1. Field of the Invention
The present invention relates generally to a sense amplifier, and more particularly to utilizing the sense amplifier in order to select a suitable circuit that generates a voltage greater than or equal to a configurable reference voltage.
2. Description of the Related Art
Computing devices are widely used for performing tasks that involve storage and transmission of sensitive information. Moreover, with the rise of cybercrime and the increased interconnectivity between computing devices, via computer networks, a person can circumvent cybersecurity built to protect the computing devices and obtain unauthorized access to the sensitive information through the Internet. Therefore, it is important to provide increased protection of the sensitive information to prevent unauthorized access. However, protecting the sensitive information from unauthorized access can be challenging and expensive.
It is known to utilize integrated circuits to perform authentication in order to protect the sensitive information on the computing devices from unauthorized access. A single field-effect transistor comparison physically unclonable function circuit (SFC circuit) can generate a random output voltage signal that corresponds to a random data bit of “1” representing logic HIGH or “0” representing logic LOW, wherein the random data bit can be utilized to yield a random data bit sequence for purposes of authentication. Specifically, a series of SFC circuits can be operatively connected to generate random output voltage signals that can be combined to yield the random data bit sequence of ones and zeroes. The random data bit sequence can be utilized to generate a secret key for purposes of authentication. Moreover, the secret key generated can provide a high level of security around sensitive information on a computing device because a person trying to gain unauthorized access to the secret key must do so while the SFC circuits are powered on and operating, since the secret key is not stored in memory but instead is generated utilizing physical characteristics of the SFC circuit while in operation.
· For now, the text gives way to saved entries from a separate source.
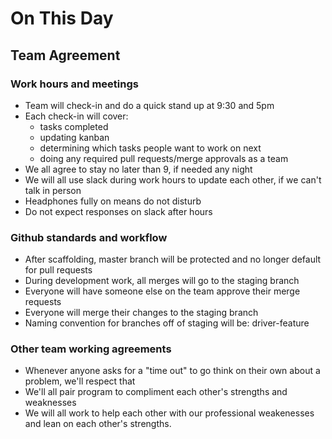 # On This Day

## Team Agreement

### Work hours and meetings
* Team will check-in and do a quick stand up at 9:30 and 5pm
* Each check-in will cover:
  * tasks completed
  * updating kanban 
  * determining which tasks people want to work on next
  * doing any required pull requests/merge approvals as a team
* We all agree to stay no later than 9, if needed any night
* We will all use slack during work hours to update each other, if we can't talk in person
* Headphones fully on means do not disturb
* Do not expect responses on slack after hours

### Github standards and workflow
* After scaffolding, master branch will be protected and no longer default for pull requests
* During development work, all merges will go to the staging branch
* Everyone will have someone else on the team approve their merge requests
* Everyone will merge their changes to the staging branch
* Naming convention for branches off of staging will be: driver-feature

### Other team working agreements
* Whenever anyone asks for a "time out" to go think on their own about a problem, we'll respect that
* We'll all pair program to compliment each other's strengths and weaknesses
* We will all work to help each other with our professional weakenesses and lean on each other's strengths.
Furthermore, it is also known for a SFC circuit to generate a strong random output voltage signal (i.e., a magnitude greater than about 50 mV) or a weak random output voltage signal (i.e., a magnitude less than about 50 mV) at the output of the circuit. However, it is not desirable for the SFC circuit to generate a weak random output voltage signal, because the polarity of the weak random output voltage signal can vary based on operating temperature variation of the SFC circuit. If the polarity of the output voltage of a SFC circuit varies, then a random data bit sequence that is formed utilizing the SFC circuit, may have an error. An error in the random data bit sequence can result in generating a secret key that is not reliable. A secret key that is not reliable may result in a failure of an authentication process that utilizes the secret key and involves cryptographic operations, which can prevent a non-adversarial computing device from authenticating itself and accessing information when needed. Accordingly, it is desirable to select suitable SFC circuits that generate strong random output voltage signals that do not change polarity based on operating temperature variation of the SFC circuits and that can be utilized to generate a secret key.